Recklessly loose Fed monetary policy in early 2008, as now, encouraged the use of oil futures as a purely financial hedging instrument or an 'anti-dollar' play. On July 17th last year I wrote:  'As US energy demand is now slumping (both natural gas and gasoline), Asian demand growth has peaked, and 800k b/d of additional Saudi supply is coming on stream, I'm expecting $100 to be tested by the Autumn...any re-regulation moves to limit index fund buying by the CFTC (and after the SEC moves on bank short selling this week, Washington has finally found religion on taming destabilizing market excess) will speed the slump in energy prices.' 

Demand collapsed as I expected, but amazingly nothing has been done to rein in OTC oil trading, which allows for manipulation and market abuse as noted by the investigating Senate committee last year, which castigated the CFTC for its oversight failures.The oil price is now back at levels above $68 seen in late 2006/early 2007 amid a global economic boom , and just before the explosive speculative surge that peaked in Summer 2008. The impact of soaring gas prices on already overleveraged US consumers is generally underestimated, and proved a critical tipping point that accelerated housing foreclosures and a retail spending slump, as discretionary income was squeezed.

In the last month, average US gas prices have jumped over 20% and are now approaching $2.50, despite ongoing demand destruction and ample global stocks of crude and products. Why? At $40 and below, crude was a steal, as that was barely above marginal cash production costs (and marginal costs of new offshore production are about $70). The steep contango structure in the market until recently encouraged not only OPEC quota compliance but also speculative arbitrage between spot and futures by storing oil in offshore tankers.As a result, over 100m barrels is now floating in tankers awaiting a home (at a storage cost of $1/barrel per month), while onshore storage tanks are also full to capacity (including both the Chinese and US strategic reserves). While the 2007/8 bull run was driven fundamentally by a narrowing cushion of daily supply over demand, there is no such constraint for the next couple of years. Essentially, the tidal wave of liquidity unleashed by Fed monetary policy is now washing through the commodity markets directly in driving speculation and rising inflation expectations and indirectly by undermining the dollar.
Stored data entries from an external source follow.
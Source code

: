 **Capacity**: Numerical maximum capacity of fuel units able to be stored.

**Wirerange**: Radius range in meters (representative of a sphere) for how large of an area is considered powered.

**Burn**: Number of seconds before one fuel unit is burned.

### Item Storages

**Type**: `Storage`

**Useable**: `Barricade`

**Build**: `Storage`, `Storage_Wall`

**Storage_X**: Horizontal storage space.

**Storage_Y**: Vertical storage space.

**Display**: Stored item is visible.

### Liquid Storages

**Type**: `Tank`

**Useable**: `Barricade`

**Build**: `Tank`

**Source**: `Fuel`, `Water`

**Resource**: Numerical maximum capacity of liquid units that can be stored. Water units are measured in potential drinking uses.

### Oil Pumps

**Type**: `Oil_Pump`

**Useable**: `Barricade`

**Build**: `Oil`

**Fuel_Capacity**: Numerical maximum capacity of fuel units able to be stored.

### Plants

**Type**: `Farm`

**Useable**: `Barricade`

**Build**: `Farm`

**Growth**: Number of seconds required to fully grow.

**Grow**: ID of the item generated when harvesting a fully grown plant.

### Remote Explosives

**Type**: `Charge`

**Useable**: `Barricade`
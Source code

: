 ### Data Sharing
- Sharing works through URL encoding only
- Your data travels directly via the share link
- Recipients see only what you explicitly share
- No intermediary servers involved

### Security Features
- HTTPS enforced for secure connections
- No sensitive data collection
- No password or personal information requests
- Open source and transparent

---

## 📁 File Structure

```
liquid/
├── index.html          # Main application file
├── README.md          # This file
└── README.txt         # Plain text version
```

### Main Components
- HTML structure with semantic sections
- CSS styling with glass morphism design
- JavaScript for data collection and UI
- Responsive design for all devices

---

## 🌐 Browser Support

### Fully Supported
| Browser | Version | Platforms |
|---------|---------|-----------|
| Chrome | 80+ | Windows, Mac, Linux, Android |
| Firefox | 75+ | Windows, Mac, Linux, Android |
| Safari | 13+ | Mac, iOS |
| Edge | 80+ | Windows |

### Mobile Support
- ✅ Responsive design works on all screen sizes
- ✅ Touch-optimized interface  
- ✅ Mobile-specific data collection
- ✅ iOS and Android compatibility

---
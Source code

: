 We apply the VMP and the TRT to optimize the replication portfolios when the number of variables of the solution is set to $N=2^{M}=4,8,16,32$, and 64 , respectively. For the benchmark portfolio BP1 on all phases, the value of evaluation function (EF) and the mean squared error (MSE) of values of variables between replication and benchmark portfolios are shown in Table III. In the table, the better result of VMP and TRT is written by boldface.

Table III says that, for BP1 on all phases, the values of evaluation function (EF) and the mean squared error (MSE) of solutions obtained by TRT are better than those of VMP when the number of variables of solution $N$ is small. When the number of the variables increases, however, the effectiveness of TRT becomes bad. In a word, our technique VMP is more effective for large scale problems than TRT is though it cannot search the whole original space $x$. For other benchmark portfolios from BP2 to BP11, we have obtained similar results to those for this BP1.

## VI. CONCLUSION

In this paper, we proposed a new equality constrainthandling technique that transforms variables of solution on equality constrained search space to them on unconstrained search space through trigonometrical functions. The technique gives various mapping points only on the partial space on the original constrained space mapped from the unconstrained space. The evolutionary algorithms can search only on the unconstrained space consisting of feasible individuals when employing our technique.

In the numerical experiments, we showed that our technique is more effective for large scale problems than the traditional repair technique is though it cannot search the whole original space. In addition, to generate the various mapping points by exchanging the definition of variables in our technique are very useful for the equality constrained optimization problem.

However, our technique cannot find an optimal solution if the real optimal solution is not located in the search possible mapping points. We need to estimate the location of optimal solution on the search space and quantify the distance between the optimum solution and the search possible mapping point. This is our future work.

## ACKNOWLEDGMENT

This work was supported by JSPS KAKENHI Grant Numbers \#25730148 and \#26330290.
As I forecast early this year, inflation expectations as reflected in the 10 year Treasury/TIPS spread are already back at 'normal' levels of near 2%, after the deflation panic earlier this year. It is quite possible we will see $70-75 oil by year end, if and only if  we see sustained evidence of a global economic recovery in 2010, but the market is getting ahead of itself. Near term, the speculators who bought oil around $40 are looking at a 50% return in a few months after storage costs, and the temptation will be to bank it as the price curve has flattened sharply. That would swiftly reverse much of the current move, particularly in conjunction with a stabilizing dollar. Otherwise, a move above $70 on pure technical momentum at this fragile point for the US economy would prove a major setback to recovery hopes, particularly with mortgage rates heading above 5% again and refinancing activity dropping fast. While equity markets are being boosted overall by the oil surge thus far, that may soon change if it begins to kill some of those tender green shoots, and re-regulation will be belatedly back on the agenda.